Shami, a bowling mainstay of India's test setup, had played his last ODI game against Australia in September 2017 at Bangalore. He went wicketless in that game, conceding 62 runs in his quota of 10 overs in the process.
Since being dropped from the ODI squad, Shami has featured in 10 test matches picking up 40 wickets and was the joint-highest wickettaker in the away tour to South Africa.

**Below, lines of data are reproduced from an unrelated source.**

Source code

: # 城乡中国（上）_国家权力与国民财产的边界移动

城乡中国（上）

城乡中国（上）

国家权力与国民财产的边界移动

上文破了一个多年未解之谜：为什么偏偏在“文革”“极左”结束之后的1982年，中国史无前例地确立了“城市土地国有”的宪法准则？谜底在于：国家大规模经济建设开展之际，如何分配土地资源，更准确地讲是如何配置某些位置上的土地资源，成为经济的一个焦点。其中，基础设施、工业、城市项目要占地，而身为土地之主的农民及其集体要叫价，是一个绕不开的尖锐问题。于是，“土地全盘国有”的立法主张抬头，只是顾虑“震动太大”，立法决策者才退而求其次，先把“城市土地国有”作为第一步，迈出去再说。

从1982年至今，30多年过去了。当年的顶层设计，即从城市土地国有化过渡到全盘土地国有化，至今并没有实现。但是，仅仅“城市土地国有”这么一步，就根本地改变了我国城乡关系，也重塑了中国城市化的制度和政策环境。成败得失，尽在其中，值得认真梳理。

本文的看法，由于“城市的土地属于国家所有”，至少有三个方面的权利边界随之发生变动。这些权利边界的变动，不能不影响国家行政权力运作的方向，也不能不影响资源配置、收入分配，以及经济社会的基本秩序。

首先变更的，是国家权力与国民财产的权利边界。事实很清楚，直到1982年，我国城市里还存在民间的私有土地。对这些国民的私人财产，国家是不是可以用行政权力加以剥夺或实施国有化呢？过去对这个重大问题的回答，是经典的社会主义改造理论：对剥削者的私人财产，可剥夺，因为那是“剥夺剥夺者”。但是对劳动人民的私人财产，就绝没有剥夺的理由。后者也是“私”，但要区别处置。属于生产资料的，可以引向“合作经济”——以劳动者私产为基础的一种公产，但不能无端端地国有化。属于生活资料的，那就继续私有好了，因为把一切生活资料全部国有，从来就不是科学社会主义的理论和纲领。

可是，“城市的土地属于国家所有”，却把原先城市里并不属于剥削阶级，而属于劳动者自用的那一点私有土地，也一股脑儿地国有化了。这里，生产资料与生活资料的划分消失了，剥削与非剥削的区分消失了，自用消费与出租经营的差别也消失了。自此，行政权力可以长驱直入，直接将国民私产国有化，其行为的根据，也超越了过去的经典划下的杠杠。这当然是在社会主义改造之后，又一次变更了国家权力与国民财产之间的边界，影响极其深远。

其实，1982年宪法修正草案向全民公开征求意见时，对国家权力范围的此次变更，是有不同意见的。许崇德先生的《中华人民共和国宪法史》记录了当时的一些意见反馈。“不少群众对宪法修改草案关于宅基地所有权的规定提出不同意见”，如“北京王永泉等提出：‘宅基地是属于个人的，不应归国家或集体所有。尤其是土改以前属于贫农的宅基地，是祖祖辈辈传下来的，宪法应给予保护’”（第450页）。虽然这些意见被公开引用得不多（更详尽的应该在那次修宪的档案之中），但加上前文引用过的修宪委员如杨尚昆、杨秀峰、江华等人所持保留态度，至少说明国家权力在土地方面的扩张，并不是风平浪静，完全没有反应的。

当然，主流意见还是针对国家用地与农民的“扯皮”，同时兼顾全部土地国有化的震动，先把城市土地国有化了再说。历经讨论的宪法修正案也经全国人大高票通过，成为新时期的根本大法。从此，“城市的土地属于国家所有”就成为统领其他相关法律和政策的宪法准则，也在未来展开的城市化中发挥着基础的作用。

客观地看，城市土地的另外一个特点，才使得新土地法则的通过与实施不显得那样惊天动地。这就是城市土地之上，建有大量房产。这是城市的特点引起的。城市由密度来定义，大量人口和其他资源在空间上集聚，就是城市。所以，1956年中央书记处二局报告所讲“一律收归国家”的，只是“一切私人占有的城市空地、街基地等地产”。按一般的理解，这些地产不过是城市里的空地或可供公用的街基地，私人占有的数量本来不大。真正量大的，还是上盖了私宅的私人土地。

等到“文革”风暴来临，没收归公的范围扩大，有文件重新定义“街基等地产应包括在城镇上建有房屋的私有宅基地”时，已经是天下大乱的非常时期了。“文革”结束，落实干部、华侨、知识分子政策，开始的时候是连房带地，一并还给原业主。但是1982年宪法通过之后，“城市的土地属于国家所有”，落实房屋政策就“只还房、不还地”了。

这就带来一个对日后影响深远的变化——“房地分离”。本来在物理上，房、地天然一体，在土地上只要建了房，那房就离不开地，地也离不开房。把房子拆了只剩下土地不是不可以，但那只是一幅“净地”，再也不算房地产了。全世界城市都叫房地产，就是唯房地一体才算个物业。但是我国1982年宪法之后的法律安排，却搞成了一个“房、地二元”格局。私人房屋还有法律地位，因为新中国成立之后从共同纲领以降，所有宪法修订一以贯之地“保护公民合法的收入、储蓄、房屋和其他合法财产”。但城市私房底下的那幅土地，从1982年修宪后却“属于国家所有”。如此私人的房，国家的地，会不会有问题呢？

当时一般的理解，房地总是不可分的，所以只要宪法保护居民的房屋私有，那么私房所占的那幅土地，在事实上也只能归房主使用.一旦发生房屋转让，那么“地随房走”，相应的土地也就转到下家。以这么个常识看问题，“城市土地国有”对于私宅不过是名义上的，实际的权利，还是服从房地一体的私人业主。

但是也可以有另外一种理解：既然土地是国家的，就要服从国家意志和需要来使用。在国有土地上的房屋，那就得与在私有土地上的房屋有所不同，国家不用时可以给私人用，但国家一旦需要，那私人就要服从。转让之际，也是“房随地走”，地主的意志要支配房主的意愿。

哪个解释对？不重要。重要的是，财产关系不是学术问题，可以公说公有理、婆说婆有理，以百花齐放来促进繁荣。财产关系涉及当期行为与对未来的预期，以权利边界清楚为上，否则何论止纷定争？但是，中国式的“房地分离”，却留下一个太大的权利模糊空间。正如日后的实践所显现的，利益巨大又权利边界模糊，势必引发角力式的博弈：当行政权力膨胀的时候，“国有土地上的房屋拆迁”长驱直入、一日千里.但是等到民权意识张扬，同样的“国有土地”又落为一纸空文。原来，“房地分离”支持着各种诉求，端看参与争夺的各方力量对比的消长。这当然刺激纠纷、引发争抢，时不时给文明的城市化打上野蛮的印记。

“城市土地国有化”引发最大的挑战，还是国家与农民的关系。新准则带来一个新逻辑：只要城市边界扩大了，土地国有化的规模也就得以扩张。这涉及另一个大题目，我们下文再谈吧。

In England, where the 2019 World Cup will be held, picked up 16 wickets in 5 test matches – a disappointing return for his efforts, especially in the final test at Oval where he beat the bat on more than 50 occasions without getting a nick.
Thus, Shami, who has been rested for the second test match against Windies at Hyderabad under the workload management program to give Shardul Thakur his debut, will feel vindicated to be back in the limited overs format.
One of the three fast bowlers selected in the squad along with K Khaleel Ahmed and Shardul Thakur, Shami is expected to make the playing eleven in the first ODI at Guwahati on 21st October. Shami's inclusion so close to the 2019 World Cup is a signal that India have not found a reliable seamer among the various newcomers they have tested out whenever the pair of Bhuvneshwar Kumar and Jasprit Bumrah have been rested.
The selection of Shami must not be mistaken for lack of options on the selectors' behalf as he is a proven commodity in ODI cricket. Despite being vulnerable to an expensive day with the ball, Shami has 91 wickets in 50 ODIs at an average of 25.37 – one that is only bettered by Bumrah. Shami's strike rate of 27.75 – which signifies he picks up a wicket almost every 5 overs and twice in every match – is the best among all the Indian fast bowlers.
Addressing Shami's inclusion in the squad during its announcement, MSK Prasad told the press, "We are just 18 ODIs from now before we play our first World Cup game, so we need to figure out our fast bowlers. In that process, we have picked Shami for this game."
Shami, 28, is an experienced campaigner and was also one of the star performers for India in the 2015 World Cup in Australia where he picked up 17 wickets and conceded an economical 4.82 runs per over. Thus, it is of little surprise that the team management is turning back to him in the last leg leading up to the World Cup.
It might also be interesting to note that in the ODI series of India's recent tour to England, the hosts figured out how to play the spin twins in the last two ODIs. This meant that the spinners were unable to pick wickets in middle overs – a trait that made them a permanent fixture of the team. While this is still an exception from their otherwise fantastic performances, India will definitely look to have an alternative plan in their reserves heading into the World Cup next year.
Hardik Pandya's injury and Ravindra Jadeja's subsequent form may also have had an indirect effect on India's think tank. India's spin twin of Kuldeep Yadav and Yuzvendra Chahal have been very successful in ODIs of late but if Jadeja is to play in the allrounder's slot, India may be forced to rest one of the two – if not against Windies then definitely against Australia. This opens up space for a third seamer in the playing eleven and Shami might be a natural choice for that given his wicket-taking prowess.
The need for pacers to step up was well highlighted by MSK Prasad in the press conference when he said, "We are looking at that third and fourth seamer [for the 2019 World Cup]. That will be among those people whom we are going to pick from now onwards."
Thus, this Windies series provides Mohammed Shami with an opportune moment to get back to his prolific best and make a strong case to get on the flight to Australia and eventually England.